SALT LAKE CITY — A bill that puts limits on the governor's ability to issue a state of emergency or public health orders is advancing on Capitol Hill with bipartisan support.
FOX 13 first reported on Senate Bill 195 last week. The bill puts up a number of guardrails on the governor's ability to enact public health orders and state of emergency declarations. It is in direct response to a public dispute between then-Governor Gary Herbert and legislative leadership on COVID-19 health orders. When lawmakers sought to end his state of emergency, he allowed it to expire and then issued a brand new one every 30 days.
"We’re almost a year into this pandemic emergency," Senate President J. Stuart Adams said on Tuesday.
The bill would allow a governor to issue a state of emergency. However, only the legislature can agree to extend it and has the ability to terminate it. There's a provision for public hearings on extensions. The bill also sets limits on fines for violation of public health orders and reins in the power of some restrictions, including "stay at home" orders.
"Every power and order that the executive branch and the health department have been using, are legislative powers," Senate Majority Leader Evan Vickers, R-Cedar City, told FOX 13. "The legislature has allowed them to use those, so I think it’s appropriate that the legislature would have oversight."
Lawmakers have complained about Gov. Herbert's public health orders, including mask mandates and limits on gathering sizes. Provisions in the bill also block restrictions on religious gatherings.
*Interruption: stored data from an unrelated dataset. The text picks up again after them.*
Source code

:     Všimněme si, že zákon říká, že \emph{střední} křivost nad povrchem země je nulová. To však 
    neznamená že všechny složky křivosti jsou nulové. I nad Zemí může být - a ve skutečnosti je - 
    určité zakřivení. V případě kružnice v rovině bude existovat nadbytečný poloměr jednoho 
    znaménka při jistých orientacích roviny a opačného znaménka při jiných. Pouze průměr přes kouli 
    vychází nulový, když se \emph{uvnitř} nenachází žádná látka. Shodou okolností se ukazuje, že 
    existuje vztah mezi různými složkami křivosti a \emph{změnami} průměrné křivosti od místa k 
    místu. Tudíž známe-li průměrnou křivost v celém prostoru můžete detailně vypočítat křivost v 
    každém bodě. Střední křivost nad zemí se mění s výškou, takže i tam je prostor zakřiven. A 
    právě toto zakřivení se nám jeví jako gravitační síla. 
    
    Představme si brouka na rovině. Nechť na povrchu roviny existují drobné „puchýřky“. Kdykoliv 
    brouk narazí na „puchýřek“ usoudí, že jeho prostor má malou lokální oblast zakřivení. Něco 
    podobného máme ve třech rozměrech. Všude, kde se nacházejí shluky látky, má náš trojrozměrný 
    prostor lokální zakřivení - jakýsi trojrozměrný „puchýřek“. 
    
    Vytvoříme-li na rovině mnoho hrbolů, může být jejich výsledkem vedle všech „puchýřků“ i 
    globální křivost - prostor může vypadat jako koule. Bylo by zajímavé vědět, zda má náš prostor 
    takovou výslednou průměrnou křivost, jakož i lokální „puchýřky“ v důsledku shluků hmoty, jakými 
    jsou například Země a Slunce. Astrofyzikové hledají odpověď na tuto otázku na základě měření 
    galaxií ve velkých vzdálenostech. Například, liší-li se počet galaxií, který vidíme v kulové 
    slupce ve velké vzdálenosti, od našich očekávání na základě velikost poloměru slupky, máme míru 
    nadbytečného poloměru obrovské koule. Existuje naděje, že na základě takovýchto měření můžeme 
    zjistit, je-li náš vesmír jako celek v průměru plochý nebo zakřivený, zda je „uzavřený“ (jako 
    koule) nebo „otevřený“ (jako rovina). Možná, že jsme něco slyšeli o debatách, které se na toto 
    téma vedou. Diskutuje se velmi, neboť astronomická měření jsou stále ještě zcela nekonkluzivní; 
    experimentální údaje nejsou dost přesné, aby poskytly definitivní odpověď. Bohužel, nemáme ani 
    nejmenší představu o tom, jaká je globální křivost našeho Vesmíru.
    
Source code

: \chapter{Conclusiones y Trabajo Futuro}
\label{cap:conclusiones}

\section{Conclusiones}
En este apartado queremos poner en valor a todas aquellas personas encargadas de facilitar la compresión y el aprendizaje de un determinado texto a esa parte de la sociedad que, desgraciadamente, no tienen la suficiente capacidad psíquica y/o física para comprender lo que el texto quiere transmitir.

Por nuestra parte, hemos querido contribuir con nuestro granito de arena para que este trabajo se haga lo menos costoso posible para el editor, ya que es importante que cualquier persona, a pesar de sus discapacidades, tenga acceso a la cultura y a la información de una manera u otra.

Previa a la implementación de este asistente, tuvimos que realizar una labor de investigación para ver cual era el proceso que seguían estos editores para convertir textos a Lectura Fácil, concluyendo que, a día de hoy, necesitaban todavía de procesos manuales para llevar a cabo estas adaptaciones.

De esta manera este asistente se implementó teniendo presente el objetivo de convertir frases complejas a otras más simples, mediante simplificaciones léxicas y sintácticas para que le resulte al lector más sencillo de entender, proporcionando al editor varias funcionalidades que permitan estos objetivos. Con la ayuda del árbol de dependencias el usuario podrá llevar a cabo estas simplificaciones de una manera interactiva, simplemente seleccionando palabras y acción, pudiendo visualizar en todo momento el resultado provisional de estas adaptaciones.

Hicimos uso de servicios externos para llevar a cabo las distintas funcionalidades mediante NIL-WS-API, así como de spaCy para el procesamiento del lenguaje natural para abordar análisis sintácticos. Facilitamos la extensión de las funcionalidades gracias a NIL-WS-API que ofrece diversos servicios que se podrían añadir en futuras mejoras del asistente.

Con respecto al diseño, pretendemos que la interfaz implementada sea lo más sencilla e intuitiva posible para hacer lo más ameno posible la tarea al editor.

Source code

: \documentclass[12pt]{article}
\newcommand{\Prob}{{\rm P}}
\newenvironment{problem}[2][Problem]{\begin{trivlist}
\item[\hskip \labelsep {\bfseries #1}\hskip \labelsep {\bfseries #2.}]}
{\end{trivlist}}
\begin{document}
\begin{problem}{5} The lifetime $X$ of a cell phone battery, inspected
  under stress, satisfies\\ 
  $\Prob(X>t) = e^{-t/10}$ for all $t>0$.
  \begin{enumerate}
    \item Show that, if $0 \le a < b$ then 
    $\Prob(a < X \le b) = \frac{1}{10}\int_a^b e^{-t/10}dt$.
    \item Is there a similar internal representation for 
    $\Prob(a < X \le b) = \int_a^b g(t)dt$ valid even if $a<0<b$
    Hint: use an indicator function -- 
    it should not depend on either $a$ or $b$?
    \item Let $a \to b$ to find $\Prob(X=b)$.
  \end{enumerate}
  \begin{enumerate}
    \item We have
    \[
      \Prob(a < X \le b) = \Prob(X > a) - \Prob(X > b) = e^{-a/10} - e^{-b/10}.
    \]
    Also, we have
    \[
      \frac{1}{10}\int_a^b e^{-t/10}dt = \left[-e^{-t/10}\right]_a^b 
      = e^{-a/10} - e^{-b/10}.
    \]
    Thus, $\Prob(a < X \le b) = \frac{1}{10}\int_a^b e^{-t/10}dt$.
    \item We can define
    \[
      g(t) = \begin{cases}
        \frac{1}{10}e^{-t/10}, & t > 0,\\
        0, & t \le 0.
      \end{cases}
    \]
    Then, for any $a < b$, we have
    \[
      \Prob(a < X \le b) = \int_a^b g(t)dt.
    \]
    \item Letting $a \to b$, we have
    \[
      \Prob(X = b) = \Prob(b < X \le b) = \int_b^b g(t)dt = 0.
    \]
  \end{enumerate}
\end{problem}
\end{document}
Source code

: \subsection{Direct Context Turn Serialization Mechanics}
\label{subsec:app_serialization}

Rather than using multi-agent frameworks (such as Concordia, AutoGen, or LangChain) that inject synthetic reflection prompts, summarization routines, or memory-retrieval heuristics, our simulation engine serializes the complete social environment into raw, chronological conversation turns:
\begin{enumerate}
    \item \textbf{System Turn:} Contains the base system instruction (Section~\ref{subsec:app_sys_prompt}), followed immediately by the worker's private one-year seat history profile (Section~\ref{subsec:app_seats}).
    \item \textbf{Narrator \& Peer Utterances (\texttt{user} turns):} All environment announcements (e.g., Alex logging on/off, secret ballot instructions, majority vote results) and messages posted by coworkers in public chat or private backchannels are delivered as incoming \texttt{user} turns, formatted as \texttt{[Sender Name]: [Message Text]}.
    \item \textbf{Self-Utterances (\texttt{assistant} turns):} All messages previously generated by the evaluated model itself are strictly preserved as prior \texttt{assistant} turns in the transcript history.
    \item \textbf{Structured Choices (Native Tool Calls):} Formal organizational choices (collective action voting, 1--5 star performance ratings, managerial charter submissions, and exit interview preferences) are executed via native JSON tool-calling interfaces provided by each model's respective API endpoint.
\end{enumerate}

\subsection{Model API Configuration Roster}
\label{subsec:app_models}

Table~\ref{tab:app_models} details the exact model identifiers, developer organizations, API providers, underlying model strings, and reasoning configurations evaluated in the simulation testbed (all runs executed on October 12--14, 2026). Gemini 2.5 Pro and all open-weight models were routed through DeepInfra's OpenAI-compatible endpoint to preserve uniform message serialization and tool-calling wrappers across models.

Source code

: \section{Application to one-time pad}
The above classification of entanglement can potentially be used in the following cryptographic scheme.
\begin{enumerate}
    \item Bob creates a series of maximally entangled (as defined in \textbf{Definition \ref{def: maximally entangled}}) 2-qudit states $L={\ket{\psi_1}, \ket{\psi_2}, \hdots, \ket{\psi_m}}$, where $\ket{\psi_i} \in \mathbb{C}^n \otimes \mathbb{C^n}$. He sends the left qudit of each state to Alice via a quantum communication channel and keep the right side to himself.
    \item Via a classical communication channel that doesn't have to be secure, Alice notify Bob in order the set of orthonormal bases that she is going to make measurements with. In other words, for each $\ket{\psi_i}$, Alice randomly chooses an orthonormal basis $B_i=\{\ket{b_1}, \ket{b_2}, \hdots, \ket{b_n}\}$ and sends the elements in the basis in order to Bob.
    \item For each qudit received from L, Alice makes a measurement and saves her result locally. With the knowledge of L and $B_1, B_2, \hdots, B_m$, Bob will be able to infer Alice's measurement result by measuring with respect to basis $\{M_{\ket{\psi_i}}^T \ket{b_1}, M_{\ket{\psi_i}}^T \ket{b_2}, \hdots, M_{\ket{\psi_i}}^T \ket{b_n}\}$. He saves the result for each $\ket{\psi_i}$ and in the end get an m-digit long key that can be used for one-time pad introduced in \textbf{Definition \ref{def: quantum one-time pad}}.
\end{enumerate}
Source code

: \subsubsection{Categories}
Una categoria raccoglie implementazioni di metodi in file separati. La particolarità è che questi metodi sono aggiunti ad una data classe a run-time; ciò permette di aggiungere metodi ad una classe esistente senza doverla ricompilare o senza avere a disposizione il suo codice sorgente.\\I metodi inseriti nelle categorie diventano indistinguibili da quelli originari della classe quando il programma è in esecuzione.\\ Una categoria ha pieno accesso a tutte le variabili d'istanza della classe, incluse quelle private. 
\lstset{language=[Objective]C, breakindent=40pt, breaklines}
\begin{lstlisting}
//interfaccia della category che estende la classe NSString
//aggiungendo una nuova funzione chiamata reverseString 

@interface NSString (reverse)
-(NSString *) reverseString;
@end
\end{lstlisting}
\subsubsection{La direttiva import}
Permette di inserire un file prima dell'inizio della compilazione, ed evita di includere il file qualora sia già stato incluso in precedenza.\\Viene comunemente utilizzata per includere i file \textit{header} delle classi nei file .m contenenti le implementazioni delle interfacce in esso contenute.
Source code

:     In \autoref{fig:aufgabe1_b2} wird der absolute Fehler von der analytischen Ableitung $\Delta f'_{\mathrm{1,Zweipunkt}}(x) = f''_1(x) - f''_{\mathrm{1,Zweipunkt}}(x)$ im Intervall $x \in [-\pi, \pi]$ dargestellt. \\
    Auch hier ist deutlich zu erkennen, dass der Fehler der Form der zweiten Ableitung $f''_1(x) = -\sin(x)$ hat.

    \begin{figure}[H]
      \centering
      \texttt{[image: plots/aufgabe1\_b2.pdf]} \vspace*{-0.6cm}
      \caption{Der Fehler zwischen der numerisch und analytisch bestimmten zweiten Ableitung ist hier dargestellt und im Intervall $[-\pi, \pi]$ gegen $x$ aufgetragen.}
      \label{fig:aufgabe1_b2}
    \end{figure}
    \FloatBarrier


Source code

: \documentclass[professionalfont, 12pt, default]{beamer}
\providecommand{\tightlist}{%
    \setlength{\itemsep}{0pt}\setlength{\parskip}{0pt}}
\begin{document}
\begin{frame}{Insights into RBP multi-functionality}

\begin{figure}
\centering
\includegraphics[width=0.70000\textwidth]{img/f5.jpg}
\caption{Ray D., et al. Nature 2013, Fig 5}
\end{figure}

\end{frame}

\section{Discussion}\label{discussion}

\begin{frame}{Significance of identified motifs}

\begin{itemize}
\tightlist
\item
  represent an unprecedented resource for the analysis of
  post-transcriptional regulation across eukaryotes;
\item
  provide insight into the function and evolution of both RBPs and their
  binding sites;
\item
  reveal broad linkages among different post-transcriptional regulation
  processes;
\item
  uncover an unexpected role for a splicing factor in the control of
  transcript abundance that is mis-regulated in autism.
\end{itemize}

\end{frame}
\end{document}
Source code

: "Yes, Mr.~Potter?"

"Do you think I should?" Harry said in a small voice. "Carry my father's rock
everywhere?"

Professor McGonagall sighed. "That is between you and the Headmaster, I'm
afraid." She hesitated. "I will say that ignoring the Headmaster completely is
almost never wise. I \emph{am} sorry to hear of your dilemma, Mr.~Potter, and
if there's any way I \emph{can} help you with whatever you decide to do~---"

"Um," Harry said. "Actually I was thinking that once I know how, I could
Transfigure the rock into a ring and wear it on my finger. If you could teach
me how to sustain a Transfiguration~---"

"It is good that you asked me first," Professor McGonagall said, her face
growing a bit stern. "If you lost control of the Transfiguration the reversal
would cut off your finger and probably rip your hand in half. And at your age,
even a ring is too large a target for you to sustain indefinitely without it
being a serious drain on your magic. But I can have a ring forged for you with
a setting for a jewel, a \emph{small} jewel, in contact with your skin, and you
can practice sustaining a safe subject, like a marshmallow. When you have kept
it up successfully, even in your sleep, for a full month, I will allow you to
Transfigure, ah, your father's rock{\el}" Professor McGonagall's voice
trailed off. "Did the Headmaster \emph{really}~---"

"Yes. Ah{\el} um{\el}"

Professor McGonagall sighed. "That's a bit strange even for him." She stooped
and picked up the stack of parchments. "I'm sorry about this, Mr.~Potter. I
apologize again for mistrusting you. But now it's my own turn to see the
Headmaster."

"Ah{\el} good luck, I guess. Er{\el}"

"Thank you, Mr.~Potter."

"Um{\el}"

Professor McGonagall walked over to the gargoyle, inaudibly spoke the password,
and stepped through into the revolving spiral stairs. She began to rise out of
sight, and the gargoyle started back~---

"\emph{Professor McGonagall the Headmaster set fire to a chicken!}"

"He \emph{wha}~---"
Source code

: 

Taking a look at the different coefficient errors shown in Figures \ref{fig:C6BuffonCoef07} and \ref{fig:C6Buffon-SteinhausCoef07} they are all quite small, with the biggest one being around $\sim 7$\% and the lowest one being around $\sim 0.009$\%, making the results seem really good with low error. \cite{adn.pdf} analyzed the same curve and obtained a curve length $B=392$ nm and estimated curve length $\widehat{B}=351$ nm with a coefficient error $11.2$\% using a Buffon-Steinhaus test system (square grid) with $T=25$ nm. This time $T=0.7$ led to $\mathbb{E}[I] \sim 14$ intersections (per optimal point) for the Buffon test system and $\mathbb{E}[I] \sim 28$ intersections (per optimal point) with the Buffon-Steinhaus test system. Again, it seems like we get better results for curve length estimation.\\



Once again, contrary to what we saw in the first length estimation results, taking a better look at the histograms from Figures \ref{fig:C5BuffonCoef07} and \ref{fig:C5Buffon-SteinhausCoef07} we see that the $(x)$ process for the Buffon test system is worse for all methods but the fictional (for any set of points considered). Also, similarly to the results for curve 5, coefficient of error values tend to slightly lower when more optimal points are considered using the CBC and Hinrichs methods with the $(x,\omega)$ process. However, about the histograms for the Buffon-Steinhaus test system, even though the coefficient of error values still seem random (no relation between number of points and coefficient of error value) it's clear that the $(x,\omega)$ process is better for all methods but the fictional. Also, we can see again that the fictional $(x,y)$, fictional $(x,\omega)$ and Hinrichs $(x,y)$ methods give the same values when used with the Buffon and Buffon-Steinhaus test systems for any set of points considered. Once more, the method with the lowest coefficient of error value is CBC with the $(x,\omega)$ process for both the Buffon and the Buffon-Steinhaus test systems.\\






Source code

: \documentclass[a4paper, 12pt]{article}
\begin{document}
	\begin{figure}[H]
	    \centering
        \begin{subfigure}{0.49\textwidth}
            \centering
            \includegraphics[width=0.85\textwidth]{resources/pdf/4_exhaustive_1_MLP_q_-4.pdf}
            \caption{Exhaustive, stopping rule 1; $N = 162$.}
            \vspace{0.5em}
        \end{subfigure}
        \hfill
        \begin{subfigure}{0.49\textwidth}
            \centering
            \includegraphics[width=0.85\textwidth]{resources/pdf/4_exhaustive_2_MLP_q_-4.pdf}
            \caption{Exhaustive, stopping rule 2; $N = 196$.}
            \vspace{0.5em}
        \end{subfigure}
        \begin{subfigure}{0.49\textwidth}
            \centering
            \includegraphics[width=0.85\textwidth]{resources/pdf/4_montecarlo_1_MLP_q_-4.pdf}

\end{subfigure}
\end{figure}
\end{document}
"Yes, I had some disagreements with some of those," Sen. Vickers said of Gov. Herbert's COVID-19 health orders. "But quite frankly, Monday-morning quarterbacking this, they did what they felt was appropriate. And if you look at the results we had in this state and some pressure maybe from the legislature, we’re in a pretty good place."
But the bill also allows counties to issue orders as they deem necessary. Salt Lake County Mayor Jenny Wilson had difficulty getting Gov. Herbert to issue a mask mandate. He finally relented and allowed her to issue her own, then allowed other communities to do the same before finally issuing a statewide mask mandate that has been in place since November.
Governor Spencer Cox's office told FOX 13 on Friday that it is working with the legislature to find a "balance" on the bill. But some public health groups have expressed concerns about it.
"We have concerns about the ability of an elected official to override the rules and authority of a health department to make medically and scientifically based decisions in the best interest of public health," said Maryann Martindale, the executive director of the Utah Academy of Family Physicians, in a statement.
"Ideally, health authorities and elected officials would work together to make decisions that are in the best interest of the general public. We are concerned that this bill will shift the balance away from sound health-based decisions—especially during emergencies—to the whims of political influence."
Asked if the Senate was inserting itself into public health decisions, the senate president insisted they were not.
"Those policy things I think come back to those elected officials, not those appointed," Sen. Adams said. "Surely, we need to be aware. We’d have the political consequences of ignoring recommendations, but we haven’t taken them totally away."
Senate Democrats were also involved in negotiations over the bill. Senate Minority Whip Luz Escamilla, D-Salt Lake City, said they were in support of the bill.
"I think this bill will provide transparency and allow the public to engage and the public, I feel, haven’t been able to engage fully," she said.
The bill is expected to be heard in a Senate committee this week.